═══ GIVEN RECORDS ═══

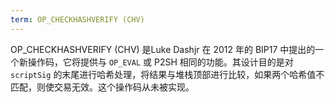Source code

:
 ```yaml
---
term: OP_CHECKHASHVERIFY (CHV)
---
```


OP_CHECKHASHVERIFY (CHV) 是Luke Dashjr 在 2012 年的 BIP17 中提出的一个新操作码，它将提供与 `OP_EVAL` 或 P2SH 相同的功能。其设计目的是对 `scriptSig` 的末尾进行哈希处理，将结果与堆栈顶部进行比较，如果两个哈希值不匹配，则使交易无效。这个操作码从未被实现。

═══

## EXERCISE DIRECTIONS
Pictures aside, reproduce every record exactly as it stands.

## ANSWER SPACE
Source code

:
 ```yaml
---
term: OP_CHECKHASHVERIFY (CHV)
---
```


OP_CHECKHASHVERIFY (CHV) 是Luke Dashjr 在 2012 年的 BIP17 中提出的一个新操作码，它将提供与 `OP_EVAL` 或 P2SH 相同的功能。其设计目的是对 `scriptSig` 的末尾进行哈希处理，将结果与堆栈顶部进行比较，如果两个哈希值不匹配，则使交易无效。这个操作码从未被实现。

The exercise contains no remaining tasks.